(INFORMATION SUPPLIED)
■ ■ ■

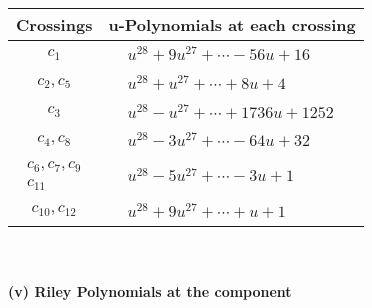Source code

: \documentclass[1p]{elsarticle_modified}
\theoremstyle{definition}
\begin{document}
\begin{tabular}{m{50pt}|m{274pt}}
Crossings & \hspace{64pt}u-Polynomials at each crossing \\
\hline $$\begin{aligned}c_{1}\end{aligned}$$&$\begin{aligned}
&u^{28}+9 u^{27}+\cdots-56 u+16
\end{aligned}$\\
\hline $$\begin{aligned}c_{2},c_{5}\end{aligned}$$&$\begin{aligned}
&u^{28}+u^{27}+\cdots+8 u+4
\end{aligned}$\\
\hline $$\begin{aligned}c_{3}\end{aligned}$$&$\begin{aligned}
&u^{28}- u^{27}+\cdots+1736 u+1252
\end{aligned}$\\
\hline $$\begin{aligned}c_{4},c_{8}\end{aligned}$$&$\begin{aligned}
&u^{28}-3 u^{27}+\cdots-64 u+32
\end{aligned}$\\
\hline $$\begin{aligned}c_{6},c_{7},c_{9}\\c_{11}\end{aligned}$$&$\begin{aligned}
&u^{28}-5 u^{27}+\cdots-3 u+1
\end{aligned}$\\
\hline $$\begin{aligned}c_{10},c_{12}\end{aligned}$$&$\begin{aligned}
&u^{28}+9 u^{27}+\cdots+u+1
\end{aligned}$\\
\hline
\end{tabular}\\~\\
\newpage\renewcommand{\arraystretch}{1}
\flushleft \textbf{(v) Riley Polynomials at the component}\newline \\
\end{document}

■ ■ ■

(REQUIREMENT)
A verbatim retyping of the listing, without any pictures, is the expected answer.

(SOLUTION TO THIS TASK)
Source code

: \documentclass[1p]{elsarticle_modified}
\theoremstyle{definition}
\begin{document}
\begin{tabular}{m{50pt}|m{274pt}}
Crossings & \hspace{64pt}u-Polynomials at each crossing \\
\hline $$\begin{aligned}c_{1}\end{aligned}$$&$\begin{aligned}
&u^{28}+9 u^{27}+\cdots-56 u+16
\end{aligned}$\\
\hline $$\begin{aligned}c_{2},c_{5}\end{aligned}$$&$\begin{aligned}
&u^{28}+u^{27}+\cdots+8 u+4
\end{aligned}$\\
\hline $$\begin{aligned}c_{3}\end{aligned}$$&$\begin{aligned}
&u^{28}- u^{27}+\cdots+1736 u+1252
\end{aligned}$\\
\hline $$\begin{aligned}c_{4},c_{8}\end{aligned}$$&$\begin{aligned}
&u^{28}-3 u^{27}+\cdots-64 u+32
\end{aligned}$\\
\hline $$\begin{aligned}c_{6},c_{7},c_{9}\\c_{11}\end{aligned}$$&$\begin{aligned}
&u^{28}-5 u^{27}+\cdots-3 u+1
\end{aligned}$\\
\hline $$\begin{aligned}c_{10},c_{12}\end{aligned}$$&$\begin{aligned}
&u^{28}+9 u^{27}+\cdots+u+1
\end{aligned}$\\
\hline
\end{tabular}\\~\\
\newpage\renewcommand{\arraystretch}{1}
\flushleft \textbf{(v) Riley Polynomials at the component}\newline \\
\end{document}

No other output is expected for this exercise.